Exercise goal:
Return, from the data that follows, each line that holds the word "solution".

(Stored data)

· · ·

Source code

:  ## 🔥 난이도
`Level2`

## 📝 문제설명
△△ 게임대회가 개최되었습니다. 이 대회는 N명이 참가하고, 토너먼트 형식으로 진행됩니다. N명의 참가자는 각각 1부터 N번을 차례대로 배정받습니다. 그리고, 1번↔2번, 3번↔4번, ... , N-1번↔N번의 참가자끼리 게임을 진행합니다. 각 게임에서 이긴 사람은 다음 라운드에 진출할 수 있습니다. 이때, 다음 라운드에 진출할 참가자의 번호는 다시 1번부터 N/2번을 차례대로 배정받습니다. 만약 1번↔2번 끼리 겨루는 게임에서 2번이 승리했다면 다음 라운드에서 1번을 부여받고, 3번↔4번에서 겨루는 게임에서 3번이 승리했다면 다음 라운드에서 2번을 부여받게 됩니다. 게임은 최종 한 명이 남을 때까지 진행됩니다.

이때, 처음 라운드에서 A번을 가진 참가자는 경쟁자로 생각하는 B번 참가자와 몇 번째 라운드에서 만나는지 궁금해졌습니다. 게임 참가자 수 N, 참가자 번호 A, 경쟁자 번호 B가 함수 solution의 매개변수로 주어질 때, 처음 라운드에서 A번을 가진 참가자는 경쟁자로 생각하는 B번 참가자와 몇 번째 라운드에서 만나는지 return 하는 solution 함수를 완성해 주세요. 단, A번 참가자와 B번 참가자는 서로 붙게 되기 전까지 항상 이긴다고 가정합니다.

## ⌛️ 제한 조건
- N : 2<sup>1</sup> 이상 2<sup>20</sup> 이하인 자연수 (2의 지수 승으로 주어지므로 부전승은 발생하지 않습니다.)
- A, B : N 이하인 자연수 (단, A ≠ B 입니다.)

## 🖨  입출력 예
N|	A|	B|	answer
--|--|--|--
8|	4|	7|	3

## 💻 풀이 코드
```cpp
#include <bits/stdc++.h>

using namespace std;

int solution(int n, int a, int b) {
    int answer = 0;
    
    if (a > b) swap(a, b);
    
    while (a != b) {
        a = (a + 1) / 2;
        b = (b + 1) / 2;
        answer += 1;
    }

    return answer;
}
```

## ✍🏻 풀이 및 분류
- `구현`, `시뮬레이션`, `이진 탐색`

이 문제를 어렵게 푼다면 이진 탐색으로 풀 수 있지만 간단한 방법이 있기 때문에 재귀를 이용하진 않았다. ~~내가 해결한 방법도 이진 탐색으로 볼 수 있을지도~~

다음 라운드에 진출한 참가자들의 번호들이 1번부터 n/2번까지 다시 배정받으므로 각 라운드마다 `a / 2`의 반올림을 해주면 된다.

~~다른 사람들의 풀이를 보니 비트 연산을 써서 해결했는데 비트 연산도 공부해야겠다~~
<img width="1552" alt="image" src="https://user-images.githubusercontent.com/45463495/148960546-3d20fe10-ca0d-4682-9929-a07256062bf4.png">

· · ·

Reply:
이때, 처음 라운드에서 A번을 가진 참가자는 경쟁자로 생각하는 B번 참가자와 몇 번째 라운드에서 만나는지 궁금해졌습니다. 게임 참가자 수 N, 참가자 번호 A, 경쟁자 번호 B가 함수 solution의 매개변수로 주어질 때, 처음 라운드에서 A번을 가진 참가자는 경쟁자로 생각하는 B번 참가자와 몇 번째 라운드에서 만나는지 return 하는 solution 함수를 완성해 주세요. 단, A번 참가자와 B번 참가자는 서로 붙게 되기 전까지 항상 이긴다고 가정합니다.
int solution(int n, int a, int b) {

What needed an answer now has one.